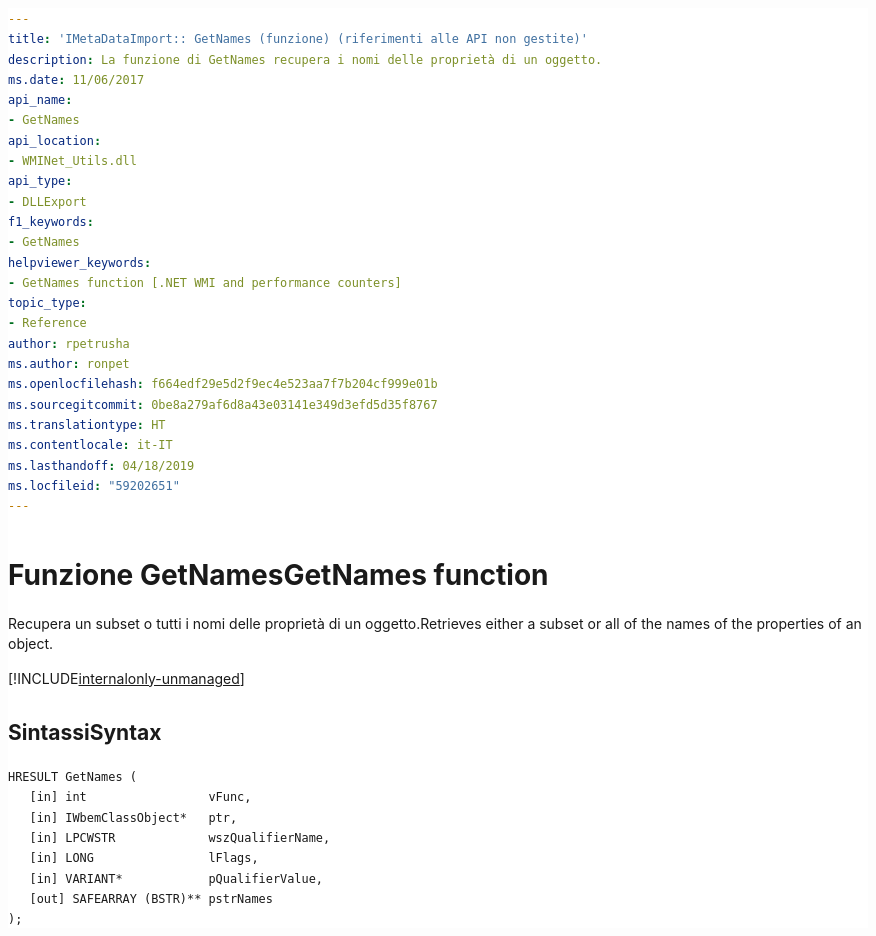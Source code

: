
 ```yaml
---
title: 'IMetaDataImport:: GetNames (funzione) (riferimenti alle API non gestite)'
description: La funzione di GetNames recupera i nomi delle proprietà di un oggetto.
ms.date: 11/06/2017
api_name:
- GetNames
api_location:
- WMINet_Utils.dll
api_type:
- DLLExport
f1_keywords:
- GetNames
helpviewer_keywords:
- GetNames function [.NET WMI and performance counters]
topic_type:
- Reference
author: rpetrusha
ms.author: ronpet
ms.openlocfilehash: f664edf29e5d2f9ec4e523aa7f7b204cf999e01b
ms.sourcegitcommit: 0be8a279af6d8a43e03141e349d3efd5d35f8767
ms.translationtype: HT
ms.contentlocale: it-IT
ms.lasthandoff: 04/18/2019
ms.locfileid: "59202651"
---
```

# <a name="getnames-function"></a><span data-ttu-id="741e0-103">Funzione GetNames</span><span class="sxs-lookup"><span data-stu-id="741e0-103">GetNames function</span></span>
<span data-ttu-id="741e0-104">Recupera un subset o tutti i nomi delle proprietà di un oggetto.</span><span class="sxs-lookup"><span data-stu-id="741e0-104">Retrieves either a subset or all of the names of the properties of an object.</span></span> 

[!INCLUDE[internalonly-unmanaged](../../../../includes/internalonly-unmanaged.md)]
    
## <a name="syntax"></a><span data-ttu-id="741e0-105">Sintassi</span><span class="sxs-lookup"><span data-stu-id="741e0-105">Syntax</span></span>  
  
```  
HRESULT GetNames (
   [in] int                 vFunc, 
   [in] IWbemClassObject*   ptr, 
   [in] LPCWSTR             wszQualifierName,
   [in] LONG                lFlags,
   [in] VARIANT*            pQualifierValue,
   [out] SAFEARRAY (BSTR)** pstrNames
); 
```  
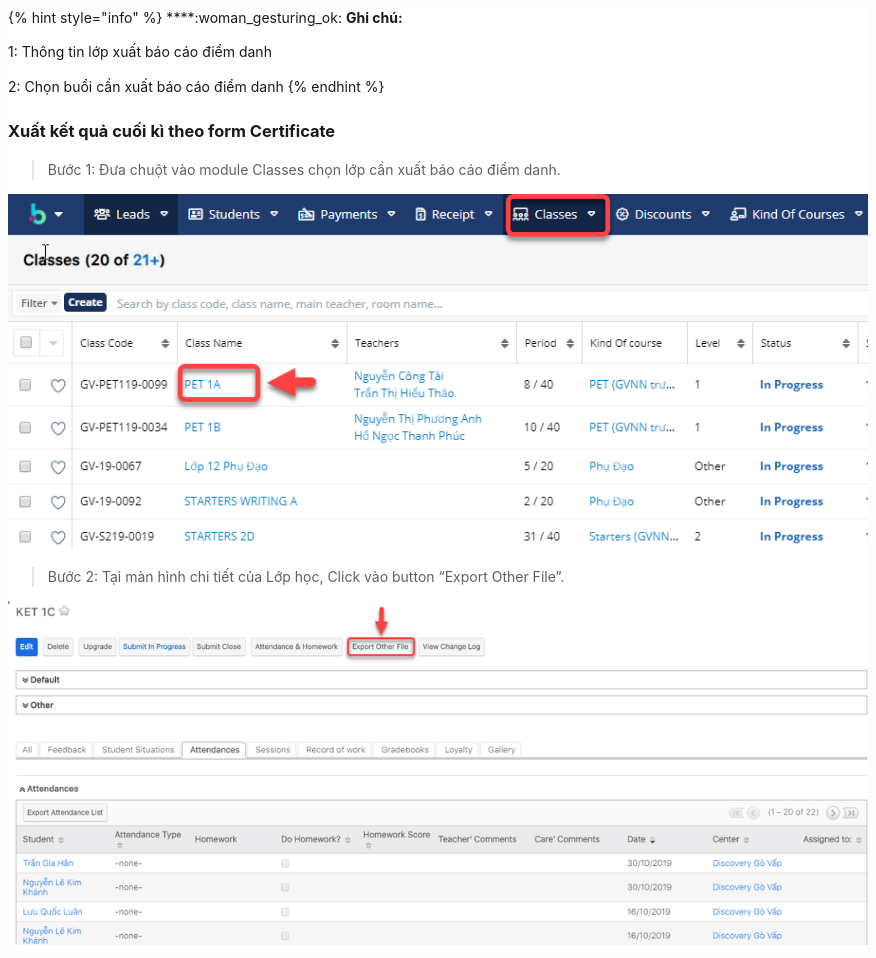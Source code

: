
{% hint style="info" %}
****:woman_gesturing_ok: **Ghi chú:**

1: Thông tin lớp xuất báo cáo điểm danh 

2: Chọn buổi cần xuất báo cáo điểm danh
{% endhint %}



### Xuất kết quả cuối kì theo form Certificate

> Bước 1: Đưa chuột vào module Classes chọn lớp cần xuất báo cáo điểm danh.

![](../../.gitbook/assets/BangDiem1.png)

> Bước 2: Tại màn hình chi tiết của Lớp học, Click vào button “Export Other File”.

![](../../.gitbook/assets/KetquaCk.png)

=-=-=

What to produce: Across all the records above, count the lines that contain "assets" and reply with only the number.

Answer to the problem: 2